### TO DO
Find the line containing "page for uMaC]" in the records below. Copy exactly that line and each one after it, ending at the line containing "## Description", and nothing more.

### DATA LISTING
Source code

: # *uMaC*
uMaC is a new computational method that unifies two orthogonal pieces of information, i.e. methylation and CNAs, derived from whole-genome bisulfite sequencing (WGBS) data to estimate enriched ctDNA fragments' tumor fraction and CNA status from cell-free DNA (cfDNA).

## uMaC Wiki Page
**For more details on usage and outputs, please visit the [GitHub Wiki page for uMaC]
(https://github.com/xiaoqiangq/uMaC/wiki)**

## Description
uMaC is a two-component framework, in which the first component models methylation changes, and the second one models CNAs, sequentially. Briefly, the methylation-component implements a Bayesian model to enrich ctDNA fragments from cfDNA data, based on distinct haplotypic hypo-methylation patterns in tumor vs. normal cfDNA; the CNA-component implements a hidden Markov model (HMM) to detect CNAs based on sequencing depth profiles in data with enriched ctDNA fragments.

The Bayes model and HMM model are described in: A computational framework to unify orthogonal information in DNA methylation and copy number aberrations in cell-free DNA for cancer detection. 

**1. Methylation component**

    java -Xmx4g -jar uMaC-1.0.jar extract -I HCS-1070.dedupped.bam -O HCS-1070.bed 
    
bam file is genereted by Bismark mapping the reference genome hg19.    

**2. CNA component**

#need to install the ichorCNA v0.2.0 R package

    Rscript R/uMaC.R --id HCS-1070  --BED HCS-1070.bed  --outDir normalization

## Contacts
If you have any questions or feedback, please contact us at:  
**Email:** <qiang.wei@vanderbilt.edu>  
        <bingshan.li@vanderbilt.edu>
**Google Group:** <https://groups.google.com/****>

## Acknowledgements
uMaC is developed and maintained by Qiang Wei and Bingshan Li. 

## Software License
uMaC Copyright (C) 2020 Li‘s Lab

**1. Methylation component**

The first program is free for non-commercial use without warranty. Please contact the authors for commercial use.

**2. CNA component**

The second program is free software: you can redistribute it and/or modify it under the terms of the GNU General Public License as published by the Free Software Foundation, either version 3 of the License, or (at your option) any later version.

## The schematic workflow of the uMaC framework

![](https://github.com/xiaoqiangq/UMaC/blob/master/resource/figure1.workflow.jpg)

### REPLY
**For more details on usage and outputs, please visit the [GitHub Wiki page for uMaC]
(https://github.com/xiaoqiangq/uMaC/wiki)**

## Description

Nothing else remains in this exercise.